━━ Available records
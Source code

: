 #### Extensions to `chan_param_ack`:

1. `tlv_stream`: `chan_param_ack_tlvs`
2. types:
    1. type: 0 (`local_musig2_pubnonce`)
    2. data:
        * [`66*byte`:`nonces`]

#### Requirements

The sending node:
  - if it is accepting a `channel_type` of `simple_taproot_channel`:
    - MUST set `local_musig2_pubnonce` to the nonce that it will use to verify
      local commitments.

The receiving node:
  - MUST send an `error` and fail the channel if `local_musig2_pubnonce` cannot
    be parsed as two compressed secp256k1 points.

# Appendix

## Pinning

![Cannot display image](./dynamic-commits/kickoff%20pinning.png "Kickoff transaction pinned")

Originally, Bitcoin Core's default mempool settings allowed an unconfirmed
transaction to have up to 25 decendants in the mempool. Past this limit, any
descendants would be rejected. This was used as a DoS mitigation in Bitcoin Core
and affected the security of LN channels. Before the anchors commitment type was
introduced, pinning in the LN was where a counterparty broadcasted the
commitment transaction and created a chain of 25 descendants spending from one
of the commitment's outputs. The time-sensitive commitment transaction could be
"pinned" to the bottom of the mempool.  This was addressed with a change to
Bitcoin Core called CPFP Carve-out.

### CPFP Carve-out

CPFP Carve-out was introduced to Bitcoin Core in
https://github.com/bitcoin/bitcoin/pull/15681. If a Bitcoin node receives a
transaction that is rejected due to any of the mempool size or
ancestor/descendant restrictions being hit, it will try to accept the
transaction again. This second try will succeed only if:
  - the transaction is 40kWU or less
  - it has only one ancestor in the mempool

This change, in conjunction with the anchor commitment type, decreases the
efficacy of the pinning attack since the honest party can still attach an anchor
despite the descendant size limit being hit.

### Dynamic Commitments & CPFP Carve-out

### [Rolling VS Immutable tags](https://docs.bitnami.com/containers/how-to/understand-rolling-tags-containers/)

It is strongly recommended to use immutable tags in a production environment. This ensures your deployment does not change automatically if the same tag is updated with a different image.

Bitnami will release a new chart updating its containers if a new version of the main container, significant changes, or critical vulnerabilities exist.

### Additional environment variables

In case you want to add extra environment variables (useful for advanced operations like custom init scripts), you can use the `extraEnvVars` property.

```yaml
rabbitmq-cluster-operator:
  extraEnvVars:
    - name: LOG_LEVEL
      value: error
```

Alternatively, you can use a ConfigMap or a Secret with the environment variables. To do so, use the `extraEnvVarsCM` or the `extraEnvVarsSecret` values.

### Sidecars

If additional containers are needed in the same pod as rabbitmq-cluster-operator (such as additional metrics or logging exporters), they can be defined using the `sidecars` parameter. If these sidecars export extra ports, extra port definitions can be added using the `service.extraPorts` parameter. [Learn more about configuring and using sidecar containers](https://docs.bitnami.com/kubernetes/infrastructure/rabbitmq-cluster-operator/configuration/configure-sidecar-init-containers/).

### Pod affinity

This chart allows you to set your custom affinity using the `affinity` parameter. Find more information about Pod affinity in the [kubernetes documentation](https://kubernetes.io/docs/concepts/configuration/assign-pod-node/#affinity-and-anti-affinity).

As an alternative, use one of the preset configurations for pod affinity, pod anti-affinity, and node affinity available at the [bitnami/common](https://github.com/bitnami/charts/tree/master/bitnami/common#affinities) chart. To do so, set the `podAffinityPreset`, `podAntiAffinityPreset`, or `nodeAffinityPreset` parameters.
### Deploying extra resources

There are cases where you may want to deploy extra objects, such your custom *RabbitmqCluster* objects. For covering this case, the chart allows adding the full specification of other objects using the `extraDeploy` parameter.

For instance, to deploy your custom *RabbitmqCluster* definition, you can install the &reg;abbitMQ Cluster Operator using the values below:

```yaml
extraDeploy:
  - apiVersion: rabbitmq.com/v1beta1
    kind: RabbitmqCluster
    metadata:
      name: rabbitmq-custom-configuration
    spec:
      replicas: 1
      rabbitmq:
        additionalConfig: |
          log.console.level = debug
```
━━━━
* [Task details] In the material above, find each line containing the word "affinity" and copy it.

* [Exercise result]
### Pod affinity
This chart allows you to set your custom affinity using the `affinity` parameter. Find more information about Pod affinity in the [kubernetes documentation](https://kubernetes.io/docs/concepts/configuration/assign-pod-node/#affinity-and-anti-affinity).
As an alternative, use one of the preset configurations for pod affinity, pod anti-affinity, and node affinity available at the [bitnami/common](https://github.com/bitnami/charts/tree/master/bitnami/common#affinities) chart. To do so, set the `podAffinityPreset`, `podAntiAffinityPreset`, or `nodeAffinityPreset` parameters.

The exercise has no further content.